Bacterial motors and other organelles

by David Turell @, Friday, June 28, 2019, 21:11 (1757 days ago) @ David Turell

Bacteria are highly complex with specific organelles. Although without a specific nucleus they have specific functional areas:

https://www.quantamagazine.org/bacterial-organelles-revise-ideas-about-which-came-first...

"for the past few decades, researchers have been quietly uncovering many complex structures within prokaryotes, including membrane-bound organelles. In contrast to eukaryotes, which all have a suite of organelles in common, different groups of prokaryotes showcase their own specialized compartments.

***

"And that list is only growing as scientists discover more and more compartments within supposedly simple bacterial cells. “Bacteria are a lot more complex, in other words, and may have a lot more similarities in their biology to eukaryotes than people have assumed in the past,” said John Fuerst, a microbiologist at the University of Queensland in Australia.
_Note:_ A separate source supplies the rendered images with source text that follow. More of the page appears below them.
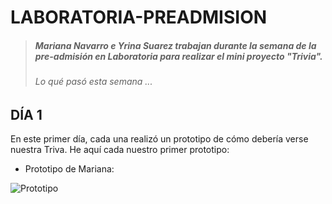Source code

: # LABORATORIA-PREADMISION
> ##### Mariana Navarro e Yrina Suarez trabajan durante la semana de la pre-admisión en Laboratoria para realizar el mini proyecto "Trivia".
> ###### *Lo qué pasó esta semana ...*

## **DÍA 1**

En este primer día, cada una realizó un prototipo de cómo debería verse nuestra Triva.
He aquí cada nuestro primer prototipo:

- Prototipo de Mariana: 

![Prototipo][Imagen]

[Imagen]: https://github.com/YrinaSuarez/LABORATORIA-PREADMISION/MVP-DIA1.png "Imagen Title Text 1"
The very existence of organelles in these bacteria, coupled with intriguing parallels to the more familiar ones that characterize eukaryotes, has prompted scientists to revise how they think about the evolution of cellular complexity — all while offering new ways to probe the basic principles that underlie it.

***

“'Historically, people have known about compartments in bacterial cells that carry out specific functions for a long, long time, going back to the 1800s,” said Arash Komeili, a microbiologist at the University of California, Berkeley. Yet, while eukaryotic organelles have been studied in great detail for many decades, it has only recently become possible to do so in prokaryotes. Bacteria are tiny: orders of magnitude smaller than typical eukaryotic cells, and sometimes even smaller than eukaryotes’ organelles. That made it extremely difficult to isolate and analyze bacterial compartments to get a sense of what they were — and what they were doing.

***

"A couple of decades ago, two-dimensional imaging by Fuerst and others seemed to indicate that the DNA of the bacterium Gemmata obscuriglobus was surrounded by a membrane, instantly raising comparisons to the eukaryotic nucleus. Those results have been called into question — imaging seems to indicate that the compartment isn’t entirely closed, meaning it does not satisfy the definition of an organelle — but experts remain excited about these bacteria. They have the most complex internal membrane system seen in prokaryotes to date, and they contain proteins that structurally resemble those that shape and maintain eukaryotic membranes. They also seem capable of processes that were thought to be unique to eukaryotes, such as digesting nutrients inside their cells and synthesizing molecules called sterols.

“'The problem is, we basically don’t know anything about [this membrane system],” said Damien Devos,

***

"Bacteria also seem to have a wide variety of enclosed structures that are bound not by a lipid membrane but by a protein coat. Take carboxysomes, which evolved in bacteria twice, independently, to fix carbon. They and smaller, self-assembling nanocompartments have a polyhedral structure that looks shockingly like a viral capsid, the protein shell that encloses viral genomic material.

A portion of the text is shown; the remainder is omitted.